5. Selection of controls. Controls may be either mechanical (e.g., wheels, handles, levers, cranks) or electrical (e.g., pushbuttons, trackballs, joysticks). The user’s energy is directly transmitted to the exhibit when mechanical controls are used, while electrical controls let the device do the work. Touch screens are easy to master and overcome many of the problems associated with keyboards. 

6. Placement of controls. Kennedy (1990) argues that controls should be placed within 10 inches of the front of an
exhibit. Trial testing should ensure proper placement.

7. Computer software navigation. It should be easy to navigate through the exhibit program. Ideally, the program should be at the beginning when the visitor approaches. Alternatively, it should be obvious how to get to the beginning.

 * Important – what if users use demonstration tablet doing something else? 

8. Perceptual and physical limitations of users. Designers must be aware of the perceptual and physical limitations of the human body (Miles, et al, 1982). Controls and instructions should not be placed too high or too low since it requires extra work and may interfere with the visitor’s performance.

See Kennedy (1990) for more detailed anthropometric guidelines relevant to designing interactive exhibits so that they accommodate a wide range of physical sizes of users.

螢幕快照 2013-03-05 11.12.27 PM 螢幕快照 2013-03-05 11.12.35 PM

 

9. Plan for multi-person use. Visitors often use interactive devices as a group. For example, Driscoll (1990) found that visitors tended to share the Color & Light exhibit computer as a group even though it was originally designed for one user at a time. If possible, exhibits should be designed to accommodate this inherent sociability factor. Duensing (1987) reports: “We have noticed at the Exploratorium that not only is it fun for people to do things together at an exhibit, it is also fun to watch others” (p. 141). Providing more than one seat at a station and enough space for others to observe the user should help accommodate group usage of the interactive.

– CollArt is group work together. How to make the signs more clear? 

10. Design for the physically disabled. Moveable seats are desirable so that wheelchair bound visitors can use the exhibit unobstructed.
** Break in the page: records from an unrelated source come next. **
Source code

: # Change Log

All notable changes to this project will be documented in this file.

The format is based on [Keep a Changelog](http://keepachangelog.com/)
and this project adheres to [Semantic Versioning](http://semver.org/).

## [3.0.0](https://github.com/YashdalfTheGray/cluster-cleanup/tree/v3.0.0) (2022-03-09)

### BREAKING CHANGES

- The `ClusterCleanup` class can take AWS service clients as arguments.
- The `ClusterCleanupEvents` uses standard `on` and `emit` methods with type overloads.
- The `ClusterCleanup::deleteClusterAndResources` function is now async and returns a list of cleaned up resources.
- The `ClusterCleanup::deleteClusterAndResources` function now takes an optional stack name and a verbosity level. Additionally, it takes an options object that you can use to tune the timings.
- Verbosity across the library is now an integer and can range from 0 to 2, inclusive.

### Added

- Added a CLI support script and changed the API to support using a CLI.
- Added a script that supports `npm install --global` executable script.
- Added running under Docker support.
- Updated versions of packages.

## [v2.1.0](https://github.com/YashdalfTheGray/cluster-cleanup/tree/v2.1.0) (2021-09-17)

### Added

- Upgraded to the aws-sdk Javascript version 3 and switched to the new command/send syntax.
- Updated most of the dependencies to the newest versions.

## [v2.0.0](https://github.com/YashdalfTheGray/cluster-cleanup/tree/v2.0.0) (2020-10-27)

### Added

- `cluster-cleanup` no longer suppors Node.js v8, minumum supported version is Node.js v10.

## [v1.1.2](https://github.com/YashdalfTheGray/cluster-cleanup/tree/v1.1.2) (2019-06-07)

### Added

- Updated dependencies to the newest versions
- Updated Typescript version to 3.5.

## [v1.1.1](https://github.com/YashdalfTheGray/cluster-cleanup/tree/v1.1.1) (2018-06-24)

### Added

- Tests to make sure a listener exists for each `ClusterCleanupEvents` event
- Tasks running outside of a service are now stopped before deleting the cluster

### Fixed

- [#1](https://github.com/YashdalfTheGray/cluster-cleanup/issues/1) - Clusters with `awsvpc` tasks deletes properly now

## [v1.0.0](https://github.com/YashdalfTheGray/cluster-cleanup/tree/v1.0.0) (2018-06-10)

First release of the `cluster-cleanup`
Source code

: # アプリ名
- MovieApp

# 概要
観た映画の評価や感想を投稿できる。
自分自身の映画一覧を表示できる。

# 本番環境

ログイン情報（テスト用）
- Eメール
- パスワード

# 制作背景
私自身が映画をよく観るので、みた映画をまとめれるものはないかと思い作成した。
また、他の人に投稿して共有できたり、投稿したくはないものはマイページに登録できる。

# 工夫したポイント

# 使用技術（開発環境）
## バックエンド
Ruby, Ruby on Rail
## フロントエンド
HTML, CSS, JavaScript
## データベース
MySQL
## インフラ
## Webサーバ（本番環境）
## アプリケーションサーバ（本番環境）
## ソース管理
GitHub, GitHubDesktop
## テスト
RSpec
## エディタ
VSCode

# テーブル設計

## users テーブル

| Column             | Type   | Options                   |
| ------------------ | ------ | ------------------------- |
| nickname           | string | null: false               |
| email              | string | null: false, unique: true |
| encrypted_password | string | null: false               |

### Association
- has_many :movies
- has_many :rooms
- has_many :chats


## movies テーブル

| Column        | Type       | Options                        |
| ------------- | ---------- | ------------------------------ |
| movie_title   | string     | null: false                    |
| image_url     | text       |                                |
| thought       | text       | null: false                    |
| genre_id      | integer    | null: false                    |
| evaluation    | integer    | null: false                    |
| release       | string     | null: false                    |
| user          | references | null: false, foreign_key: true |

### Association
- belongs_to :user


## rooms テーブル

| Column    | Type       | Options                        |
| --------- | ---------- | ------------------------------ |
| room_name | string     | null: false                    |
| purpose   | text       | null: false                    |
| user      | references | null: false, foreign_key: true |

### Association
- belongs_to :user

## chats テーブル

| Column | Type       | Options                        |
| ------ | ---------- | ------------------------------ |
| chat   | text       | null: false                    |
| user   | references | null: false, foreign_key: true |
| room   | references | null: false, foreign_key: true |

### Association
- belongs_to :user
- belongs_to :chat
Kennedy (1990) suggests specific dimensions for designing the exhibit table/counter for wheelchair access.

11. Required time of use. It is sometimes difficult to keep visitors at one exhibit for a prolonged period of time. Other exhibits may draw visitors away after a minute or two. On the other hand, a successful device might have the opposite effect, i.e., resulting in one visitor dominating time on the exhibit. In this case, limiting time on the device may be necessary. For example, the Denver Museum of Natural History has a driving test device in which visitors use a coded plastic card. The device is therefore able to restrict visitors to a single use of the device, enabling others to have their turn.

– not sure if required. 

12. Select meaningful response requirements. Interactive devices can be effective in guiding meaningful outcomes, such as understanding a natural phenomenon or a concept. However, interactives are too often used in a meaningless way. For example, Borun (1977) found that “…pushbuttons are frequently only start buttons and don’t allow real interaction with the display. They do not help visitors to perceive significant cause and effect relationships… We conclude from the above that pushbuttons seem to hinder rather than help the communication of scientific facts and principles (p.67).”

13.The use of controls should be clear. A button is obviously for pushing, around handle for turning, levers are for pulling, etc. (Kennedy, 1990). If necessary control labels should tell what to do (e.g., “press,” “push,” “pull”). If there is more than one control, is their sequence obvious? (Wagner, 1991).